▶ Assignment: In the listing that follows, the range to quote begins at the line that has "to improve the" and ends after the line that has "performance and high"; quote it verbatim and add nothing.

▶ Exercise data:
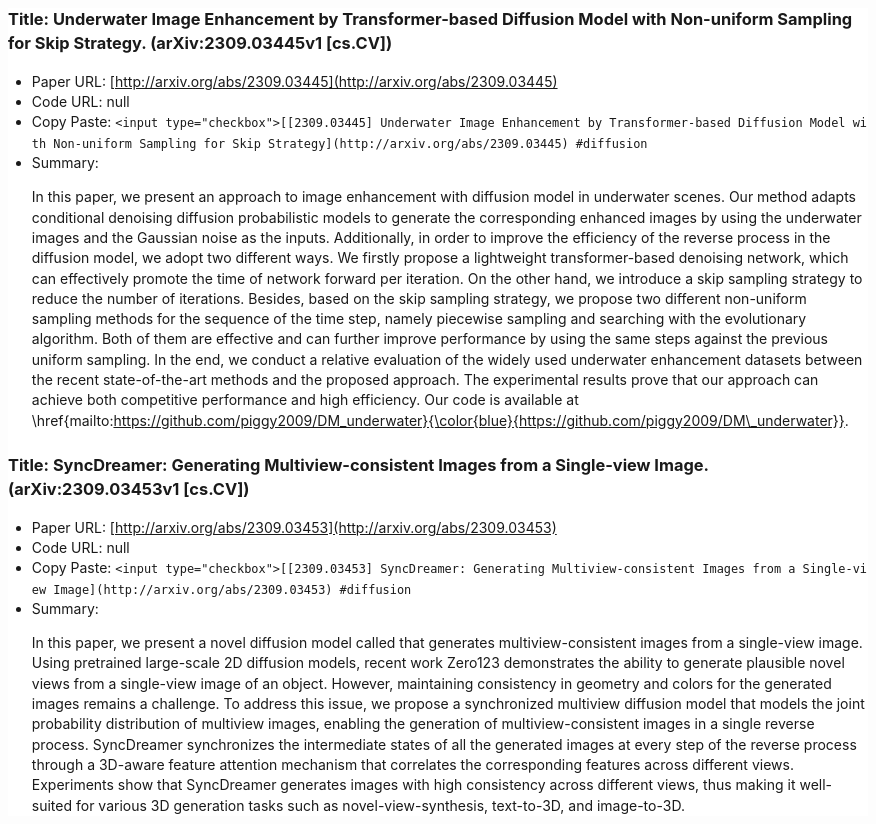 ### Title: Underwater Image Enhancement by Transformer-based Diffusion Model with Non-uniform Sampling for Skip Strategy. (arXiv:2309.03445v1 [cs.CV])
* Paper URL: [http://arxiv.org/abs/2309.03445](http://arxiv.org/abs/2309.03445)
* Code URL: null
* Copy Paste: `<input type="checkbox">[[2309.03445] Underwater Image Enhancement by Transformer-based Diffusion Model with Non-uniform Sampling for Skip Strategy](http://arxiv.org/abs/2309.03445) #diffusion`
* Summary: <p>In this paper, we present an approach to image enhancement with diffusion
model in underwater scenes. Our method adapts conditional denoising diffusion
probabilistic models to generate the corresponding enhanced images by using the
underwater images and the Gaussian noise as the inputs. Additionally, in order
to improve the efficiency of the reverse process in the diffusion model, we
adopt two different ways. We firstly propose a lightweight transformer-based
denoising network, which can effectively promote the time of network forward
per iteration. On the other hand, we introduce a skip sampling strategy to
reduce the number of iterations. Besides, based on the skip sampling strategy,
we propose two different non-uniform sampling methods for the sequence of the
time step, namely piecewise sampling and searching with the evolutionary
algorithm. Both of them are effective and can further improve performance by
using the same steps against the previous uniform sampling. In the end, we
conduct a relative evaluation of the widely used underwater enhancement
datasets between the recent state-of-the-art methods and the proposed approach.
The experimental results prove that our approach can achieve both competitive
performance and high efficiency. Our code is available at
\href{mailto:https://github.com/piggy2009/DM_underwater}{\color{blue}{https://github.com/piggy2009/DM\_underwater}}.
</p>

### Title: SyncDreamer: Generating Multiview-consistent Images from a Single-view Image. (arXiv:2309.03453v1 [cs.CV])
* Paper URL: [http://arxiv.org/abs/2309.03453](http://arxiv.org/abs/2309.03453)
* Code URL: null
* Copy Paste: `<input type="checkbox">[[2309.03453] SyncDreamer: Generating Multiview-consistent Images from a Single-view Image](http://arxiv.org/abs/2309.03453) #diffusion`
* Summary: <p>In this paper, we present a novel diffusion model called that generates
multiview-consistent images from a single-view image. Using pretrained
large-scale 2D diffusion models, recent work Zero123 demonstrates the ability
to generate plausible novel views from a single-view image of an object.
However, maintaining consistency in geometry and colors for the generated
images remains a challenge. To address this issue, we propose a synchronized
multiview diffusion model that models the joint probability distribution of
multiview images, enabling the generation of multiview-consistent images in a
single reverse process. SyncDreamer synchronizes the intermediate states of all
the generated images at every step of the reverse process through a 3D-aware
feature attention mechanism that correlates the corresponding features across
different views. Experiments show that SyncDreamer generates images with high
consistency across different views, thus making it well-suited for various 3D
generation tasks such as novel-view-synthesis, text-to-3D, and image-to-3D.
</p>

▶ Your response:
to improve the efficiency of the reverse process in the diffusion model, we
adopt two different ways. We firstly propose a lightweight transformer-based
denoising network, which can effectively promote the time of network forward
per iteration. On the other hand, we introduce a skip sampling strategy to
reduce the number of iterations. Besides, based on the skip sampling strategy,
we propose two different non-uniform sampling methods for the sequence of the
time step, namely piecewise sampling and searching with the evolutionary
algorithm. Both of them are effective and can further improve performance by
using the same steps against the previous uniform sampling. In the end, we
conduct a relative evaluation of the widely used underwater enhancement
datasets between the recent state-of-the-art methods and the proposed approach.
The experimental results prove that our approach can achieve both competitive
performance and high efficiency. Our code is available at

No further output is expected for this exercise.